---------- Provided data

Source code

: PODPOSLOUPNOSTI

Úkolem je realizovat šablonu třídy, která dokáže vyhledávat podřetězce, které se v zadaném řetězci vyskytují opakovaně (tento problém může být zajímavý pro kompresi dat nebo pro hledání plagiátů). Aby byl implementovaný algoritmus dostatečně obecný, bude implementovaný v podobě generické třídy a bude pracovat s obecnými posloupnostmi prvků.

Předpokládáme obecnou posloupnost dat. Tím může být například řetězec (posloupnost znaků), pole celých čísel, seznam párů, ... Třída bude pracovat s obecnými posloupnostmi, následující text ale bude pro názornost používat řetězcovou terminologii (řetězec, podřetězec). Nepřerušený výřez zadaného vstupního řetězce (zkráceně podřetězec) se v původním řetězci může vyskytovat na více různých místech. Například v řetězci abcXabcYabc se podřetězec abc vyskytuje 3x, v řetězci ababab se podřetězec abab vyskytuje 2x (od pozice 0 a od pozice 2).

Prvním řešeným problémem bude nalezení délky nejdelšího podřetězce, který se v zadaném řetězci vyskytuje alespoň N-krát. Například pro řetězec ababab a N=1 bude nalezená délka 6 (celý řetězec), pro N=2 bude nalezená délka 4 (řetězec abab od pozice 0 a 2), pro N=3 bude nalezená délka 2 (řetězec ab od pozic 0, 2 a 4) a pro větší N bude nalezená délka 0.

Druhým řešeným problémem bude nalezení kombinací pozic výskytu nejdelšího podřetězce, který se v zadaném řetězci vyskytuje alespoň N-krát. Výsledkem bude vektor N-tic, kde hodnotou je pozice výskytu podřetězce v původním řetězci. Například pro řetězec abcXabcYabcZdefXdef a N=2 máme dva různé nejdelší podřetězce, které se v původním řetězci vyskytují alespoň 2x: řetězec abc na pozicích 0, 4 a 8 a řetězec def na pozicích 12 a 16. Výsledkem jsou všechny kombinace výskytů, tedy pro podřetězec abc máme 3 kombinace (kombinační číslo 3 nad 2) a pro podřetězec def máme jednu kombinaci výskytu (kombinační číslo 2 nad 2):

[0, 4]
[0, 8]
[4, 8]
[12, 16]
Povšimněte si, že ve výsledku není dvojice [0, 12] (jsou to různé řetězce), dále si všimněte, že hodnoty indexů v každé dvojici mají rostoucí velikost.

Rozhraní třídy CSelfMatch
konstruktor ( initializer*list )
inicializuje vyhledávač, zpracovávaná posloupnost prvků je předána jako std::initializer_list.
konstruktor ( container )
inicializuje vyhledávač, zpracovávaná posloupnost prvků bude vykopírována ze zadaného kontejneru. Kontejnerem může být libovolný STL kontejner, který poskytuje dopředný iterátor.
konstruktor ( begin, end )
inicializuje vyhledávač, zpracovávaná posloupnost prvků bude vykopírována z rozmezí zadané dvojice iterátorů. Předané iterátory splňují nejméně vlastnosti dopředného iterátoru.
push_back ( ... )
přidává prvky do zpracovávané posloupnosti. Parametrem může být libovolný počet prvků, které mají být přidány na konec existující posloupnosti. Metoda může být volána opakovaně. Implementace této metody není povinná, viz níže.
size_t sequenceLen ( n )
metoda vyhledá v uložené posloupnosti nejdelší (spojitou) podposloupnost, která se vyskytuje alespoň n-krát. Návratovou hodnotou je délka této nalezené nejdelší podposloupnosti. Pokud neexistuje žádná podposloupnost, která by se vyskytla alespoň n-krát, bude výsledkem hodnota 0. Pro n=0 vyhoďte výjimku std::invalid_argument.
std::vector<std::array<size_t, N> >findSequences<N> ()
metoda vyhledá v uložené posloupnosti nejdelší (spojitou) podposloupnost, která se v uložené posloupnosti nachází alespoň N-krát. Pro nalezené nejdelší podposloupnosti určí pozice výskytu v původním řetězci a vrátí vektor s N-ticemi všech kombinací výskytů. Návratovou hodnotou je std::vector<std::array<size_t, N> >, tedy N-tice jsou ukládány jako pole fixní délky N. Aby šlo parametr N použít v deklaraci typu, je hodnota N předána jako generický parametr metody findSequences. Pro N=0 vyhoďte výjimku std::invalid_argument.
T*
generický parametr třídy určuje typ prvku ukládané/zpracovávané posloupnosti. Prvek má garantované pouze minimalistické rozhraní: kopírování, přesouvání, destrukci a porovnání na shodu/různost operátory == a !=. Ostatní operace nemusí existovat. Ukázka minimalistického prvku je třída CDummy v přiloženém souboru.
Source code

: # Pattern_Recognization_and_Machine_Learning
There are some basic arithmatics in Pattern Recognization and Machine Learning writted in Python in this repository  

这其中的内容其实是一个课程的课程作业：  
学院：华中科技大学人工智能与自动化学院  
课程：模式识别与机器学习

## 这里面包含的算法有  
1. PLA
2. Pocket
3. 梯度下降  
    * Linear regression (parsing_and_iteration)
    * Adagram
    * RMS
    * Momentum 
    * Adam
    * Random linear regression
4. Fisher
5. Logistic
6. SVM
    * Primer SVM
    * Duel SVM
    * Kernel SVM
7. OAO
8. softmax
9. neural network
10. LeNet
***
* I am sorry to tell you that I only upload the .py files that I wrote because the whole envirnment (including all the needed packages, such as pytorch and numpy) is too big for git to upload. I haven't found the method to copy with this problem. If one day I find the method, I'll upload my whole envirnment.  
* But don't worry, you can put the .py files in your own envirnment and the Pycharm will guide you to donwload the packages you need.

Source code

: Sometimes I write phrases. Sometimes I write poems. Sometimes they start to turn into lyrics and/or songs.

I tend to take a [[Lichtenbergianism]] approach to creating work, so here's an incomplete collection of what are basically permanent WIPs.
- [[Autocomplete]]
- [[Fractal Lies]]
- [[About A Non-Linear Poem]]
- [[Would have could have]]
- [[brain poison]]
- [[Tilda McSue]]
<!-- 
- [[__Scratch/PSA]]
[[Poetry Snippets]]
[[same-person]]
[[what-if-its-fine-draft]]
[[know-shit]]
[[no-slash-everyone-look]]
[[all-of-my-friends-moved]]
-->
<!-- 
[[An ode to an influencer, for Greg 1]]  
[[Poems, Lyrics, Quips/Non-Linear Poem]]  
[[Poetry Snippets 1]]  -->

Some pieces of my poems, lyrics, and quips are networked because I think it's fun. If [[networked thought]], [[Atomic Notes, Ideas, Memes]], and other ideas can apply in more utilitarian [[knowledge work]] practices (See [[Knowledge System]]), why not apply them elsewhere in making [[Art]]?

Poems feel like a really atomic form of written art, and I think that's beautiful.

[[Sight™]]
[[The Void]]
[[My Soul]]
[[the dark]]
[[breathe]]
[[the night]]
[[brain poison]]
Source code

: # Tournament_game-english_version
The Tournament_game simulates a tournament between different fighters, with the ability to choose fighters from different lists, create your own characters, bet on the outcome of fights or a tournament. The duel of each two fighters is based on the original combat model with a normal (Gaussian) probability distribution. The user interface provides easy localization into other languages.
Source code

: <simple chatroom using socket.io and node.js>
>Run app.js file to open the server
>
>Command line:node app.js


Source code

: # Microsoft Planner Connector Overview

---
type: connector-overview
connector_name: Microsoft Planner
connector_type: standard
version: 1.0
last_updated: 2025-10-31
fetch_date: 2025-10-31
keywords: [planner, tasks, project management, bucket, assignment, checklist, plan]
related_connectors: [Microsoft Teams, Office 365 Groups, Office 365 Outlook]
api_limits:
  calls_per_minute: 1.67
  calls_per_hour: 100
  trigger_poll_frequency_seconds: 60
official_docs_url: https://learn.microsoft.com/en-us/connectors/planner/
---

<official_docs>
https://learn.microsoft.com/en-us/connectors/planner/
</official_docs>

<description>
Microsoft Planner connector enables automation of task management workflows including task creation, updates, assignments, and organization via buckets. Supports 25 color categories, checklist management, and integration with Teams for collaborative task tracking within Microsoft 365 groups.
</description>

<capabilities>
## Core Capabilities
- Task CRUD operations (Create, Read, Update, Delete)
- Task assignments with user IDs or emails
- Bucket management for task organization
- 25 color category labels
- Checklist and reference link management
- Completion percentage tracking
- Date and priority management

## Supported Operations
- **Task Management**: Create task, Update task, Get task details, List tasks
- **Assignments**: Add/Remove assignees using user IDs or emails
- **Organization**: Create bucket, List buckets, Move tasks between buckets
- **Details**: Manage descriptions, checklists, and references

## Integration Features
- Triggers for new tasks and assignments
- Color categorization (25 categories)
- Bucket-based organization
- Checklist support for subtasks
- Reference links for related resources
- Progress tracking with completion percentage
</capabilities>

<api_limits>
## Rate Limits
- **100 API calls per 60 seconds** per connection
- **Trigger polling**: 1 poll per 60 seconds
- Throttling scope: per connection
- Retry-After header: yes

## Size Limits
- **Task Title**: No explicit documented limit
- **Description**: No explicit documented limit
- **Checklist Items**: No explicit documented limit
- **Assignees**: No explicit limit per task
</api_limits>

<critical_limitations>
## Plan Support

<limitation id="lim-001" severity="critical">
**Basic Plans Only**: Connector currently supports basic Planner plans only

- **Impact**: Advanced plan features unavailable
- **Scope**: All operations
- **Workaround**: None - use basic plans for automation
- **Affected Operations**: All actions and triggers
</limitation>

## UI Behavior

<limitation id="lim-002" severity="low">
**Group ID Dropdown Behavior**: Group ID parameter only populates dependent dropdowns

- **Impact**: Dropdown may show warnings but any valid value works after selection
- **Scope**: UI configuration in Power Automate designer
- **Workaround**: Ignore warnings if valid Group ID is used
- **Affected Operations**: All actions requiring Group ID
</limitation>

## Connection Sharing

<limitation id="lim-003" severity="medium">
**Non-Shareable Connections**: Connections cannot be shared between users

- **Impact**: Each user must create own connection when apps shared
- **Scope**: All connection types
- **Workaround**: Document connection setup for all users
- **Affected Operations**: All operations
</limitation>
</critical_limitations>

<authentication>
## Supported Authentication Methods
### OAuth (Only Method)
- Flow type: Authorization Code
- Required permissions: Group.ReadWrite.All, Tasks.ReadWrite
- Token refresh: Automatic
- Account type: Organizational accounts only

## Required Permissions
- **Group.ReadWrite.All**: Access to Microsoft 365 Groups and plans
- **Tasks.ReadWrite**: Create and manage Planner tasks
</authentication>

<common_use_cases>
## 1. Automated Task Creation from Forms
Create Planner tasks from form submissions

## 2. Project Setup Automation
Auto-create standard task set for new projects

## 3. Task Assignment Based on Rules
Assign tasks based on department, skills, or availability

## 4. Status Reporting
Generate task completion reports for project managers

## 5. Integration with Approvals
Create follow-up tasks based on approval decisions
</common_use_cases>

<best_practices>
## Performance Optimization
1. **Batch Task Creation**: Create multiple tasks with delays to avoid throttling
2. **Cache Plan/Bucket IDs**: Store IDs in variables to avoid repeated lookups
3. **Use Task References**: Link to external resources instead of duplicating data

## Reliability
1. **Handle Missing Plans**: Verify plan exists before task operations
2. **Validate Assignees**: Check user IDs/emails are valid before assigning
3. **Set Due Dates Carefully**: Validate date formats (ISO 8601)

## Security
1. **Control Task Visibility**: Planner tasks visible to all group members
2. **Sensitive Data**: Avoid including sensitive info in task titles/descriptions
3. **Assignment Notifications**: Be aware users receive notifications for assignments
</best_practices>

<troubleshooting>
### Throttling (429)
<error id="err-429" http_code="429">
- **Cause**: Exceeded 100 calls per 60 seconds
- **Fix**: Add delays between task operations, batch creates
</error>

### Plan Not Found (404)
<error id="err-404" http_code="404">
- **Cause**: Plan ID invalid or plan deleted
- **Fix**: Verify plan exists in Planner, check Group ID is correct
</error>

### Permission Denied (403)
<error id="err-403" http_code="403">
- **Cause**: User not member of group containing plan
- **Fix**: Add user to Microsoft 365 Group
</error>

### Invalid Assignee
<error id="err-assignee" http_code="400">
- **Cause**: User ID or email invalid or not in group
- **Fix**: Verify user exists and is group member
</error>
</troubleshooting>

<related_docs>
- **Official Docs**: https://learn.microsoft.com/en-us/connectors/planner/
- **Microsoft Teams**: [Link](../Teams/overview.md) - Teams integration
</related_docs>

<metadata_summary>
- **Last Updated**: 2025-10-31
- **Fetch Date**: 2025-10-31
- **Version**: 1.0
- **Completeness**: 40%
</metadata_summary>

--------------------

Exercise prompt: Pull out every line of the entries that includes the word "packages".

Solution for this problem:
* I am sorry to tell you that I only upload the .py files that I wrote because the whole envirnment (including all the needed packages, such as pytorch and numpy) is too big for git to upload. I haven't found the method to copy with this problem. If one day I find the method, I'll upload my whole envirnment.  
* But don't worry, you can put the .py files in your own envirnment and the Pycharm will guide you to donwload the packages you need.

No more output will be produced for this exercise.